What to do: Nothing is needed except the lines below that run from the one with "- clono la REPO" through the one with "- mi alzo dalla sedia", repeated exactly.

%%

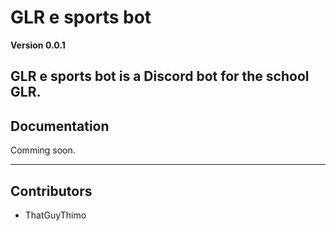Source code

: # GLR e sports bot

**Version 0.0.1**

GLR e sports bot is a Discord bot for the school GLR.
---
## Documentation
Comming soon.

---
## Contributors

- ThatGuyThimo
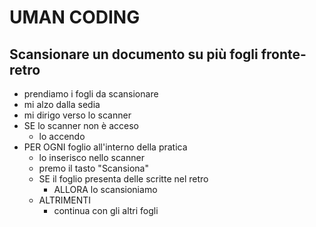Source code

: 
<!-- # UMAN CODING

## Implementare un layout assegnato come esercitazione pomeridiana

- Apro Slack

- SCORRO i canali finchè non trovo il canale "comunicazioni"
- SE è il canale comunicazioni
  - Clicco sul canale
  - leggere la traccia
  - metto una reazione alla notifica
  - scarica i vari allegati
- ALTRIMENTI
  - continua a scorrere
- apro vs-code
- creo una REPO su GitHub
- clono la REPO
- inserisco cartelle e File
- analizzo il layout su PenPot
- PUSHO!!
- creo la struttura di base in html
- unisco il css (e il resto)

- FINTANTO CHE lavoro al layout (per ciascuna sezione)
  - SE ho un problema
    - cerco la soluzione
    - provo la soluzione trovata
    - SE non riesco a risolvere apro un ticket
  - ALTRIMENTI
    - continuo con le altre sezioni -->

# UMAN CODING

## Scansionare un documento su più fogli fronte-retro

- prendiamo i fogli da scansionare
      <!-- viene indettato all'interno del " prendiamo i fogli " o all'esterno?  -->
- mi alzo dalla sedia
- mi dirigo verso lo scanner
- SE lo scanner non è acceso
  - lo accendo
- PER OGNI foglio all'interno della pratica
  - lo inserisco nello scanner
  - premo il tasto "Scansiona" 
  - SE il foglio presenta delle scritte nel retro 
    - ALLORA lo scansioniamo 
  - ALTRIMENTI 
    - continua con gli altri fogli
        <!-- dopo // -->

%%

Solved exercise:
- clono la REPO
- inserisco cartelle e File
- analizzo il layout su PenPot
- PUSHO!!
- creo la struttura di base in html
- unisco il css (e il resto)

- FINTANTO CHE lavoro al layout (per ciascuna sezione)
  - SE ho un problema
    - cerco la soluzione
    - provo la soluzione trovata
    - SE non riesco a risolvere apro un ticket
  - ALTRIMENTI
    - continuo con le altre sezioni -->

# UMAN CODING

## Scansionare un documento su più fogli fronte-retro

- prendiamo i fogli da scansionare
      <!-- viene indettato all'interno del " prendiamo i fogli " o all'esterno?  -->
- mi alzo dalla sedia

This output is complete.